Повернули обратно, впереди лежала длинная улица, и мы не знали, сколько надо ехать «цурюк». Александр Иванович снова вернулся к ночному пешеходу, взял его на борт, и, успокоенные предстоящим успехом, мы помчали по той же дороге. Наш «гид» молчал, а мы все ехали и ехали. Наконец остановились и переспросили его, далеко ли, мол, Вильгельмштрассе. Из новой тирады я снова уловил «цурюк».
— Выходит, проехали, товарищ командир. Поворачивайте обратно.

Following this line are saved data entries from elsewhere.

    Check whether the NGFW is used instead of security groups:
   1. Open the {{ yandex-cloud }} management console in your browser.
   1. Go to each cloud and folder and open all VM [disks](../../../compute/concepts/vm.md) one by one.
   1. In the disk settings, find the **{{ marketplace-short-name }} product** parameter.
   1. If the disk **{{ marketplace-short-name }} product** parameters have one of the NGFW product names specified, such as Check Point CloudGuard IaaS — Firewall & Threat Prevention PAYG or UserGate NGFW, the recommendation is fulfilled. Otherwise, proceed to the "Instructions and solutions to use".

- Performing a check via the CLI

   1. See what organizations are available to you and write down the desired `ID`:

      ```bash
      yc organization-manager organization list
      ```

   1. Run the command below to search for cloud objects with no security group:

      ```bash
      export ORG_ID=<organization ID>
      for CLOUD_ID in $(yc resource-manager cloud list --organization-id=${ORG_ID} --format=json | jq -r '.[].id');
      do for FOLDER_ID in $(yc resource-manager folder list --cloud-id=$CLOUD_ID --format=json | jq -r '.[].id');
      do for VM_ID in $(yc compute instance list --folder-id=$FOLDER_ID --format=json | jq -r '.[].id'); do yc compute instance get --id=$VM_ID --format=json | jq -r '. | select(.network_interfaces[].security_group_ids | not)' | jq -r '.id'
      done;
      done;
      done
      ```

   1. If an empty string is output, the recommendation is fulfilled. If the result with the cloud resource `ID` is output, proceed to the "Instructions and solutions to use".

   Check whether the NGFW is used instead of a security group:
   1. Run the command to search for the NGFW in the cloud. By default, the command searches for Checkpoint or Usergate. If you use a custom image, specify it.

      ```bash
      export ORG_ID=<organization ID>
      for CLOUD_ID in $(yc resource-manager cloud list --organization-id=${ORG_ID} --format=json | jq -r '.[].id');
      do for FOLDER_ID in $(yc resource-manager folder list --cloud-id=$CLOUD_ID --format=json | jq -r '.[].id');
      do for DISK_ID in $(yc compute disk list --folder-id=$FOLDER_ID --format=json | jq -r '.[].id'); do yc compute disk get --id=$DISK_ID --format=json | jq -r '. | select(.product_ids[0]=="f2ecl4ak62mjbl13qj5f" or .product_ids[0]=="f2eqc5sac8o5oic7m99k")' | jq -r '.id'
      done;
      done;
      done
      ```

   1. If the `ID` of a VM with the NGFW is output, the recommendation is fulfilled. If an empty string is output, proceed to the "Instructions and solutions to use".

Полуночный немец еще несколько раз поддавал нам «цурюк», а мы все носились взад-вперед, пока раздраженный Александр Иванович не высадил его из машины и в общей тишине, наступившей в нашем «экипаже», случайно не влетел на большую площадь. Тут он выключил мотор, вылез на капот и, подложив ладонь под щеку, подобрав ноги, заснул. Мы спали сидя, не покидая своих мест.
Утро наступило быстро. Появились люди. Площадь называлась Александерплац. Вильгельмштрассе оказалась совсем рядом.
Оскандалившийся комендант в своей резиденции снова обрел уверенность, ублажал нас роскошным, с тостами, завтраком, одарил на память изящными карманными пистолетами и проводил на аэродром.
Что дальше?
Это, кажется, пережили все. До самой последней минуты войны фронтовой народ не очень задумывался над своей послевоенной судьбой. Но вот война отошла, прошумели первые дни ликований.
Что дальше?
Послевоенная жизнь не могла стать простым продолжением той, прерванной, что была до войны. Слишком много изменилось с тех пор в жизни человеческого общества и не только в общей структуре народного бытия, но и в каждом из нас. Мирную жизнь предстояло начинать заново.
Наступила полоса аттестований офицерского состава. Одни должны были уйти, израсходовав возраст и здоровье, других надлежало изгнать за профессиональную бездарность и нравственную непригодность. Была третья категория — те сами решили сменить свое летное ремесло на другие, «земные» профессии. В строю оставалась наиболее крепкая и здоровая во всех измерениях часть авиационных кадров.
По гарнизонам еще фронтовой дислокации расползаются различного рода московские комиссии и инспекции — народ строгий, непреклонный. Все-то они знают, во всем разбираются. О существовании многих видных в званиях персон мы и не подозревали, пока шла война, а они, оказывается, где-то были, помнили о нас и еще с большим нетерпением, чем мы, ждали конца войны. Щеголеватые, подтянутые, даже с медальками, а то и орденами, куда нам до них?
На первых провалах мы срочно вырабатываем тактику общения: как ответить, что предложить для проверки, а что упрятать, утаить. Опыта в этом деле у нас никакого. Их же задача — мы это поняли сразу — показать, что мы ни черта не умеем, ни на что не способны и вообще ничего не значим. В жестких спорах с чинарями помельче нет-нет да и срывалось с их языка: «Кончилось ваше время». В летных делах эти давно уже не летающие рыцари закона и порядка вводили свою диктатуру, занудно вдалбливали азы еще довоенных постулатов организации и методики летной работы, подтверждая правоту принципа, сформулированного Бернардом Шоу: «Тот, кто умеет, — делает сам, кто не умеет, — учит других».
Как в холодную воду погружались авиационные командиры в первые дни мирной жизни, но эту купель нужно было пройти и выдержать.
Мое спасение от нашествия «торговцев в храме авиации» приходит неожиданно. Однажды в коридорах общежития на все голоса зазвучали оклики моей фамилии — срочно требовали в штаб.
— Собирайся, — сказал Александр Иванович, — на аэродроме тебя ждет попутный «Дуглас». Полетишь в Москву, в Монинскую академию на курсы.
Документы были готовы, чемодан я утрамбовал мгновенно, бросил его в трофейный «Ханемак» и, подкатив к самолету, влетел в его фюзеляж. Тотчас и порулили. Прощай, полк! Надолго ли?…
Учился я без особого рвения — рядом была Москва. Голодноватая, неустроенная, но веселая, неунывающая. Бушевала богема, влекла к себе задиристой вольницей и беззаботностью. Появились новые интересные знакомые, среди фронтовых поэтов и молодой литературной братии — друзья и даже сердечные увлечения. Этот мир потихоньку затягивал, но в нем я не находил опоры и вскоре почувствовал, что пора себя превозмогать. Алексей Фатьянов, в ту пору популярнейший поэт, молодой, красивый, любивший и умевший не по времени франтовато, но со вкусом одеваться, увещевал меня:
— Ты что, еще не налетался? Давай в литинститут. Примут.